На фоне этого глобального отчаяния контуры судьбы того или иного народа не так существенны: они вытесняются тошнотворным запахом соседской кухни или ударом радиоволны с того конца света. Катастрофичность бытия несопоставима с подробностями геополитики.
Притом в стихи вмещено огромное количество реалий. Выросши и проживя треть века в Москве, Ходасевич смолоду много ездит по Европе и привыкает к ее мелькающим городам и народам. Полтора питерских года не делают его петроградцем — это, скорее, литературный эпизод (в Питере "каждое его новое стихотворение воспринимается как событие", — отмечает биограф). Окончательный отъезд в Европу в 1923 году не делает его оседлым жителем: Берлин, Прага, Мариенбад, Венеция, Турин, Лондон, Париж — вот его приюты. Накануне второй мировой войны обрывается скитанье: за гробом идет маленькая группа таких же эмигрантов.
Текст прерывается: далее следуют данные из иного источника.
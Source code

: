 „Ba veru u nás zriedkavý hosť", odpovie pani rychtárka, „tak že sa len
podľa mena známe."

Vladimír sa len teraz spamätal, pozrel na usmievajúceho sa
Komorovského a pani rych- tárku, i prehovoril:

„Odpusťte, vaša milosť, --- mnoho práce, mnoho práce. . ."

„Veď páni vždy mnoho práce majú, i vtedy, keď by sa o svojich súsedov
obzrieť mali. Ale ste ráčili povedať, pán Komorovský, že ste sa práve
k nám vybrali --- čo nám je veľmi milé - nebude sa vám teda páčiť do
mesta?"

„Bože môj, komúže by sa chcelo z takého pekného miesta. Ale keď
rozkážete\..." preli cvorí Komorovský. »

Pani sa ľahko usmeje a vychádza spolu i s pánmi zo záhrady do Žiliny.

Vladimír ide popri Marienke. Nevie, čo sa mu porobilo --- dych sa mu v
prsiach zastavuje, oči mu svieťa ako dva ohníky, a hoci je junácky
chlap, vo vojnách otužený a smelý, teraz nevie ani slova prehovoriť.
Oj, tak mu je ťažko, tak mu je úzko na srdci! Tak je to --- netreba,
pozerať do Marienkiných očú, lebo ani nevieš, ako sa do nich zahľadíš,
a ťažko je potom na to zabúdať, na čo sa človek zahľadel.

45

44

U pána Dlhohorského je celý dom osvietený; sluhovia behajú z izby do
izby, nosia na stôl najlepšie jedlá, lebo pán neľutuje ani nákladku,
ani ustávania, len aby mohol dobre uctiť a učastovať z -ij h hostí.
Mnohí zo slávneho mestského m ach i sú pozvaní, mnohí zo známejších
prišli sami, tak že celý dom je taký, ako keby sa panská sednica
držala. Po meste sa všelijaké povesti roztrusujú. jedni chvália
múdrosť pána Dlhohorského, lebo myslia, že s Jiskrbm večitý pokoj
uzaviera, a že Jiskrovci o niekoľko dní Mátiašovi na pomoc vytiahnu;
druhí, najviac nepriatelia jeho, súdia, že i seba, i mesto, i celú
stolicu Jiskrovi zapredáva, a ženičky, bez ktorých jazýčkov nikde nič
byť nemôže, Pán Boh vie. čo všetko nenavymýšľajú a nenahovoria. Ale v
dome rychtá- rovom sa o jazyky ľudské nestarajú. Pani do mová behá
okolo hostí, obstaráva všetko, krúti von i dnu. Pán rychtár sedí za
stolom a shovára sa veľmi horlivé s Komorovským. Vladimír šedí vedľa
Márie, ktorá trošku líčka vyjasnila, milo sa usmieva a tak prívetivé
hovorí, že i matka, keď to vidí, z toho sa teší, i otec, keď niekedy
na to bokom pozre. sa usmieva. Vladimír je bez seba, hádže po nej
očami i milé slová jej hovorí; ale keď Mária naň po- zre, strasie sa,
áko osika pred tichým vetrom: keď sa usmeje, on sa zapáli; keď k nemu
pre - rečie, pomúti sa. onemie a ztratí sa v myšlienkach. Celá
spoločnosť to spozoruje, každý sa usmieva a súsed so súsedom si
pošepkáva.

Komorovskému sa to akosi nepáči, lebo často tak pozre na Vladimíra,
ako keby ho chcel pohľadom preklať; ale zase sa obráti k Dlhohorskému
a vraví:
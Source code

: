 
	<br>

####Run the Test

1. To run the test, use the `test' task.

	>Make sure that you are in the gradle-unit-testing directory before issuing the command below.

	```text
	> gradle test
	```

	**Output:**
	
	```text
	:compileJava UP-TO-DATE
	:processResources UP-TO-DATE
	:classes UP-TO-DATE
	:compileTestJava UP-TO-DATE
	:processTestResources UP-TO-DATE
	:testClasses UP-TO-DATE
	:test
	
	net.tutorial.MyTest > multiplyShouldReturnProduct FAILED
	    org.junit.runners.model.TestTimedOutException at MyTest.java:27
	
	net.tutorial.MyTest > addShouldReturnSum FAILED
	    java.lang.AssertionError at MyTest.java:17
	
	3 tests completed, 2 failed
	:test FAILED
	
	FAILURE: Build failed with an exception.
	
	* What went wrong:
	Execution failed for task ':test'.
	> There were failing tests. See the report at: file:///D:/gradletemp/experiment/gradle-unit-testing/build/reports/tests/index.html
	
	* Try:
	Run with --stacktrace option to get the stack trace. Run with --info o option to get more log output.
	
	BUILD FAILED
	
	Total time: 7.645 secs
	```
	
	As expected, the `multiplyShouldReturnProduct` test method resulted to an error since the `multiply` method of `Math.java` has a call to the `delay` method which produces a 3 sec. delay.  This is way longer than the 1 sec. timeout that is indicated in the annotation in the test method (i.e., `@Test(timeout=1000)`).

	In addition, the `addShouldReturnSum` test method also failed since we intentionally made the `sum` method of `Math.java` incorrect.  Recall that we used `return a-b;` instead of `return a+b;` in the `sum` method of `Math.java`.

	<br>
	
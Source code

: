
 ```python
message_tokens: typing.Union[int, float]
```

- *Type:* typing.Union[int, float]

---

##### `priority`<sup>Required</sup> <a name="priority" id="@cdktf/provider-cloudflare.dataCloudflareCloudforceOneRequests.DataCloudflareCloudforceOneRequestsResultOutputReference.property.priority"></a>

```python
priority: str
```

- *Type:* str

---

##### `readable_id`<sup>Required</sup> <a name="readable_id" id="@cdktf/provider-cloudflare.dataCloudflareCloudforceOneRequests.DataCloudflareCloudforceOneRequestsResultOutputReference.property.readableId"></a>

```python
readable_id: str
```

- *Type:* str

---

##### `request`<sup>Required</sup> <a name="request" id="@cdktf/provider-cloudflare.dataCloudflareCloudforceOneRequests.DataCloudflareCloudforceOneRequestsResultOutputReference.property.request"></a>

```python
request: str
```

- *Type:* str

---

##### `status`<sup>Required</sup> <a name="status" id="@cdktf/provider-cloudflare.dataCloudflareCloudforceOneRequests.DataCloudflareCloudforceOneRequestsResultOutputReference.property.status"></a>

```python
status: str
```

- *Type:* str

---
Где умер? Неважно. Где скитался? Не играет роли. Душа проходит сквозь миры и страны. Средиземноморье. Ручей бежит от водопада, щелкают бичи пастухов. Британия. Опрятные домики, аккуратные кладбища. Германия. Ночные трамваи, каменные тротуары. Франция. Грошовое казино, граммофон в дешевом жилье, синематограф…
Синематограф Ходасевича, кажется, особенно раздражает, может быть, из ревности: призраки — слишком серьезная вещь, чтобы торговать ими, как в балагане.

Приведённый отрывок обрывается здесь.